#### Work item:
A single stretch of the material below is to be transcribed exactly, starting at the line with "do the work!" and ending after the line with "102- SHIFT&nbsp;&nbsp;&nbsp;>&nbsp;&nbsp;&nbsp;S= [musí, klást]".

------ Supplied records ------

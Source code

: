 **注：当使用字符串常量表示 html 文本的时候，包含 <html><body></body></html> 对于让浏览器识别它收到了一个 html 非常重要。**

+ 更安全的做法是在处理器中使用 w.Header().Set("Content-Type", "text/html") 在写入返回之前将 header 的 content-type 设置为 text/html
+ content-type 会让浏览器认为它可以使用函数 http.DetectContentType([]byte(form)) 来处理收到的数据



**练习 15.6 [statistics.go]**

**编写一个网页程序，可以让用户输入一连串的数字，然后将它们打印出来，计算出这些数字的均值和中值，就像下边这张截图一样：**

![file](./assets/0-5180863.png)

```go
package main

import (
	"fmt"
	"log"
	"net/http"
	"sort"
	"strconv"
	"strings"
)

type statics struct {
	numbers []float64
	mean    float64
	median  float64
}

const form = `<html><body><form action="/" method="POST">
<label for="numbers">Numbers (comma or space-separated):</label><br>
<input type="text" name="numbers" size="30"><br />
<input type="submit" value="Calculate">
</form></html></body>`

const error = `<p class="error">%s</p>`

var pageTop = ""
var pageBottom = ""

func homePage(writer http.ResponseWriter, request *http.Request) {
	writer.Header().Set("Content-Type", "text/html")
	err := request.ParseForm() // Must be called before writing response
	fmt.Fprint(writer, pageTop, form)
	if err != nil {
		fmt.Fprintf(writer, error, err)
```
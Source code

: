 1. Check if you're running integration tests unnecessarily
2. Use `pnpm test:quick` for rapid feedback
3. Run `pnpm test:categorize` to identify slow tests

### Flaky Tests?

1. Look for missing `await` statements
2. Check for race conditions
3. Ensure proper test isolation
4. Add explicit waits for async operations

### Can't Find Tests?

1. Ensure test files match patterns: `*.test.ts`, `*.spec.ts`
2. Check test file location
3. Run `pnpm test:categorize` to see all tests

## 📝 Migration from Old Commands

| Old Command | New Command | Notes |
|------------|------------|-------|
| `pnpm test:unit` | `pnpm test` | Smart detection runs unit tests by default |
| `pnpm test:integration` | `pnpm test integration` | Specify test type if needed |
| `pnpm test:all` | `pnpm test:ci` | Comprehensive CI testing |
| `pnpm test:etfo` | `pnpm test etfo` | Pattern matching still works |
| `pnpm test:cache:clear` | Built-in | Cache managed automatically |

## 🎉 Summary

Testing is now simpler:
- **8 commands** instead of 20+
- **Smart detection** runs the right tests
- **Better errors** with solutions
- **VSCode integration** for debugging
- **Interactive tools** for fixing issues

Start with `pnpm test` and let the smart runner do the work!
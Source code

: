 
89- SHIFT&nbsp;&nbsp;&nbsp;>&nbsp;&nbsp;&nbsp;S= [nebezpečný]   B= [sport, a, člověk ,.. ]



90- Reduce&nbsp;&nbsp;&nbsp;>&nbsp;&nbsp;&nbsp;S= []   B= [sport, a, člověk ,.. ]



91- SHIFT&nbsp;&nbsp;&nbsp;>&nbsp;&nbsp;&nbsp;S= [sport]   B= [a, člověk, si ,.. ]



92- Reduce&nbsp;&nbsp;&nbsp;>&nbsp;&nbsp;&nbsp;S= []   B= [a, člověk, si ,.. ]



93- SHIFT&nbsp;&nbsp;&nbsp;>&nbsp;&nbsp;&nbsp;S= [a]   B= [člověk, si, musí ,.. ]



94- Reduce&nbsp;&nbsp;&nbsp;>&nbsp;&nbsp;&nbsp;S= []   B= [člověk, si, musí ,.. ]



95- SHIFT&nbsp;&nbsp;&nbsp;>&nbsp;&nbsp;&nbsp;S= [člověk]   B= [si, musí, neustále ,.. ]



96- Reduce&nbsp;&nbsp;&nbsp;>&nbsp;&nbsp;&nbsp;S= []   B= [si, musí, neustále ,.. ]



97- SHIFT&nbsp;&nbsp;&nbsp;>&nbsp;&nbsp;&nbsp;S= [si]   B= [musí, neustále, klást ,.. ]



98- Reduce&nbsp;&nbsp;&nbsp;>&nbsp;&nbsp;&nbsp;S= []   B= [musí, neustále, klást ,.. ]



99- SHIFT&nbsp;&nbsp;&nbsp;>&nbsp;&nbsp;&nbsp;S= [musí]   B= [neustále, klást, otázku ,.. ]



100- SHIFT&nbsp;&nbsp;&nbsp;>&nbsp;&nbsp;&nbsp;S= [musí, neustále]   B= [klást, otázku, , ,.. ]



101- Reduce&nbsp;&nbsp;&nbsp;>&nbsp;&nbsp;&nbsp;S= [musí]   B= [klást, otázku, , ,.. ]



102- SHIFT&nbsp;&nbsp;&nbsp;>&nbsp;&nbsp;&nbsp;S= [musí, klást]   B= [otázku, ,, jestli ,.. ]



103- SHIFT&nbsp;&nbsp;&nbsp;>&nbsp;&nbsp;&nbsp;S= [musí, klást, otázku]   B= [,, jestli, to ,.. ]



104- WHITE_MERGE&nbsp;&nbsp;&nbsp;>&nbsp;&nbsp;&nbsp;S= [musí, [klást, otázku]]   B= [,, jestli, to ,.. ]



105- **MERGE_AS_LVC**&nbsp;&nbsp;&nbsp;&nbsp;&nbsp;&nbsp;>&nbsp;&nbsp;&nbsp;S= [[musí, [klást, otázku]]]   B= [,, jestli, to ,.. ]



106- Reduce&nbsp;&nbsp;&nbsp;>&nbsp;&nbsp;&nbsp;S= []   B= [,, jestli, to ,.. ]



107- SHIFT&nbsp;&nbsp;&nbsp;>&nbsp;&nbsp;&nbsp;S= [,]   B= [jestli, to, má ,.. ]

------

#### Answer box:
Start with `pnpm test` and let the smart runner do the work!
Source code

: 
89- SHIFT&nbsp;&nbsp;&nbsp;>&nbsp;&nbsp;&nbsp;S= [nebezpečný]   B= [sport, a, člověk ,.. ]



90- Reduce&nbsp;&nbsp;&nbsp;>&nbsp;&nbsp;&nbsp;S= []   B= [sport, a, člověk ,.. ]



91- SHIFT&nbsp;&nbsp;&nbsp;>&nbsp;&nbsp;&nbsp;S= [sport]   B= [a, člověk, si ,.. ]



92- Reduce&nbsp;&nbsp;&nbsp;>&nbsp;&nbsp;&nbsp;S= []   B= [a, člověk, si ,.. ]



93- SHIFT&nbsp;&nbsp;&nbsp;>&nbsp;&nbsp;&nbsp;S= [a]   B= [člověk, si, musí ,.. ]



94- Reduce&nbsp;&nbsp;&nbsp;>&nbsp;&nbsp;&nbsp;S= []   B= [člověk, si, musí ,.. ]



95- SHIFT&nbsp;&nbsp;&nbsp;>&nbsp;&nbsp;&nbsp;S= [člověk]   B= [si, musí, neustále ,.. ]



96- Reduce&nbsp;&nbsp;&nbsp;>&nbsp;&nbsp;&nbsp;S= []   B= [si, musí, neustále ,.. ]



97- SHIFT&nbsp;&nbsp;&nbsp;>&nbsp;&nbsp;&nbsp;S= [si]   B= [musí, neustále, klást ,.. ]



98- Reduce&nbsp;&nbsp;&nbsp;>&nbsp;&nbsp;&nbsp;S= []   B= [musí, neustále, klást ,.. ]



99- SHIFT&nbsp;&nbsp;&nbsp;>&nbsp;&nbsp;&nbsp;S= [musí]   B= [neustále, klást, otázku ,.. ]



100- SHIFT&nbsp;&nbsp;&nbsp;>&nbsp;&nbsp;&nbsp;S= [musí, neustále]   B= [klást, otázku, , ,.. ]



101- Reduce&nbsp;&nbsp;&nbsp;>&nbsp;&nbsp;&nbsp;S= [musí]   B= [klást, otázku, , ,.. ]



102- SHIFT&nbsp;&nbsp;&nbsp;>&nbsp;&nbsp;&nbsp;S= [musí, klást]   B= [otázku, ,, jestli ,.. ]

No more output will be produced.